_What the exercise asks_
Word for word, restate the lines from the start of the data below through the line containing "1. Se hai selezionato **npm".

┏━━

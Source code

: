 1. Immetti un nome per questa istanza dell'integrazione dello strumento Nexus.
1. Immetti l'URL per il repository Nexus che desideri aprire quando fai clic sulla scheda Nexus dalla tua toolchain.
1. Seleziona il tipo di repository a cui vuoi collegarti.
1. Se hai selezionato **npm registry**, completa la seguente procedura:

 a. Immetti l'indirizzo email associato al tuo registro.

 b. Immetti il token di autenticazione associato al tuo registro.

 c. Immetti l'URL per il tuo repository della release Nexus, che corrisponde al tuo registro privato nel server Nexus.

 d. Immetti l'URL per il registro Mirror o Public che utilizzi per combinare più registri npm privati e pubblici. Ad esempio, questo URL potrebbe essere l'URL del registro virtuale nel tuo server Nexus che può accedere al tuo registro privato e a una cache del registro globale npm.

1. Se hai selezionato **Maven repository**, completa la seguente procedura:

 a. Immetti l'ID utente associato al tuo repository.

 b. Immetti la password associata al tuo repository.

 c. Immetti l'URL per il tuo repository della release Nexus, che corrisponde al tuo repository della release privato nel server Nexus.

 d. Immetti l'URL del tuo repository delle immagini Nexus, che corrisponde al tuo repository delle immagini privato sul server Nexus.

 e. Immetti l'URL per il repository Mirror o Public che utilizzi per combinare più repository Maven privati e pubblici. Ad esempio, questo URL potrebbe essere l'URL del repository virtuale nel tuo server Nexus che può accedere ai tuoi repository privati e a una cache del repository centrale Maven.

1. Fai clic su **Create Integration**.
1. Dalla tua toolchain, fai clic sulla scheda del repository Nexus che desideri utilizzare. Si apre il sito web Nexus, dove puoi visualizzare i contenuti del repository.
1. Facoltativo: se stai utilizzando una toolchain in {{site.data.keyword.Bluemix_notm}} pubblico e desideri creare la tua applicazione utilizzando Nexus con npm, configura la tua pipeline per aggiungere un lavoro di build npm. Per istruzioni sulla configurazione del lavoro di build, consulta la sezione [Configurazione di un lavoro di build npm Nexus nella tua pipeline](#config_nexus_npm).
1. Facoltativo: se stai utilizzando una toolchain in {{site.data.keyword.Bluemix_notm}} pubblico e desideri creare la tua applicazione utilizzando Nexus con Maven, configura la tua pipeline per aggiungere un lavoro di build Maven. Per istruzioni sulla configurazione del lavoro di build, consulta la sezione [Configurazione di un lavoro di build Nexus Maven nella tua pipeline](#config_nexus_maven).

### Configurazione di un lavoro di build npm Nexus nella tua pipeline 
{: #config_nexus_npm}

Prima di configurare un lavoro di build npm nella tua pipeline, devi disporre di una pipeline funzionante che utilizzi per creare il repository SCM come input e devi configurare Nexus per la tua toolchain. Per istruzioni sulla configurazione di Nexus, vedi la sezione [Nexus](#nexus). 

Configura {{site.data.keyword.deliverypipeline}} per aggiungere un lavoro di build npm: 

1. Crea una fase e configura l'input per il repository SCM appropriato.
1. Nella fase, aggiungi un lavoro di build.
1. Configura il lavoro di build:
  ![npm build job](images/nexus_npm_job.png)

┗━━

_Result of this task_
Source code

: 1. Immetti un nome per questa istanza dell'integrazione dello strumento Nexus.
1. Immetti l'URL per il repository Nexus che desideri aprire quando fai clic sulla scheda Nexus dalla tua toolchain.
1. Seleziona il tipo di repository a cui vuoi collegarti.
1. Se hai selezionato **npm registry**, completa la seguente procedura:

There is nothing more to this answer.